Employee Savings Plan
Notes to Financial Statements
December 31, 2005
1. Description of the Plan
The following description of ARRIS Group, Inc. Employee Savings Plan (the “Plan”) provides only general information. Participants should refer to the Summary Plan Description and Plan document for a more complete description of the Plan’s provisions.
General
The Plan, a defined contribution plan covering substantially all employees of ARRIS Group, Inc. (“ARRIS” or the “Company”), is subject to the provisions of the Employee Retirement Income Security Act of 1974, as amended (“ERISA”).
Contributions
Participants may contribute up to 50% of their pretax compensation in increments of 0.1%, subject to Internal Revenue Service (“IRS”) limitations. Until June 30, 2003, the Company contributed an amount equal to a percent of compensation depending on the participating subsidiary and active participation in the ARRIS Group, Inc. Pension Plan (“Pension Plan”), with a maximum range of 1.5% to 6.0% of compensation. Effective July 1, 2003, participants that were previously active participants in the Pension Plan began receiving matching contributions calculated in a similar fashion as those that were not active participants in the Pension Plan.
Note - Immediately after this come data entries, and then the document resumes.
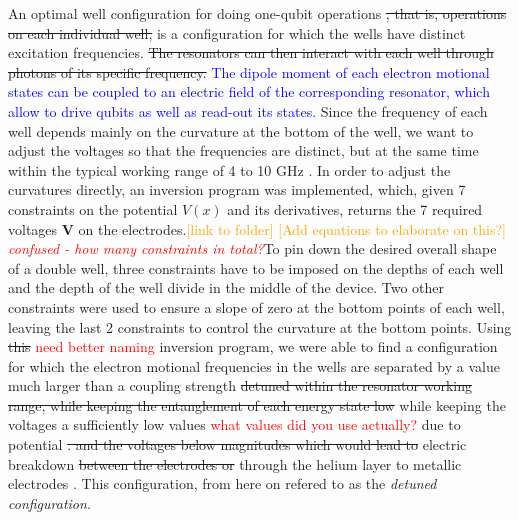 \documentclass[twocolumn,superscriptaddress,unsortedaddress,
 amsmath,amssymb,
 aps,
]{revtex4-2}
\newcommand{\may}[1]{\textcolor{orange}{#1}}
\begin{document}
        An optimal well configuration for doing one-qubit operations \st{, that is, operations on each individual well,} is a configuration for which the wells have distinct excitation frequencies. \st{The resonators can then interact with each well through photons of its specific frequency.} \textcolor{blue}{The dipole moment of each electron motional states can be coupled to an electric field of the corresponding resonator, which allow to drive qubits as well as read-out its states.} Since the frequency of each well depends mainly on the curvature at the bottom of the well, we want to adjust the voltages so that the frequencies are distinct, but at the same time within the typical working range of 4 to 10 GHz \cite{blais2020circuit}. In order to adjust the curvatures directly, 
        an inversion program was implemented, which, given 7 constraints on the potential $V(x)$ and its derivatives, returns the 7 required voltages $\boldsymbol{V}$ on the electrodes.\may{[link to folder]} \may{[Add equations to elaborate on this?]} \textcolor{red}{\textit{confused - how many constraints in total?}}To pin down the desired overall shape of a double well, three constraints have to be imposed on the depths of each well and the depth of the well divide in the middle of the device. Two other constraints were used to ensure a slope of zero at the bottom points of each well, leaving the last 2 constraints to control the curvature at the bottom points. Using \st{this} \textcolor{red}{need better naming} inversion program, we were able to find a configuration for which the electron motional frequencies in the wells are separated by a value much larger than a coupling strength \st{detuned within the resonator working range, while keeping the entanglement of each energy state low} while keeping the voltages a sufficiently low values \textcolor{red}{what values did you use actually?} due to potential \st{. and the voltages below magnitudes which would lead to} electric breakdown \st{between the electrodes or} through the helium layer to metallic electrodes \cite{Leiderer2016Stability}. This configuration, from here on refered to as the \textit{detuned configuration}.
        
\end{document}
From July 1, 2003 through December 31, 2004, the Company suspended employer-matching contributions. Beginning on January 1, 2005, the Company partially reinstated the employer-match, with contributions equal to 25% of the participants’ contribution, with a maximum of 1.5%. Effective January 1, 2006, the Company increased the employer-matching contribution from 25% to 50% of the participant’s contribution, with a maximum of 3%. In December 2005, the Plan was also amended to provide a true-up employer matching contribution to active participant’s accounts who, after the end of the plan year it is determined, received less than the percentage of employer matching contribution appropriate based on the employee’s total contributions for the year. This new feature was effective January 1, 2005 and implemented for the 2005 plan year.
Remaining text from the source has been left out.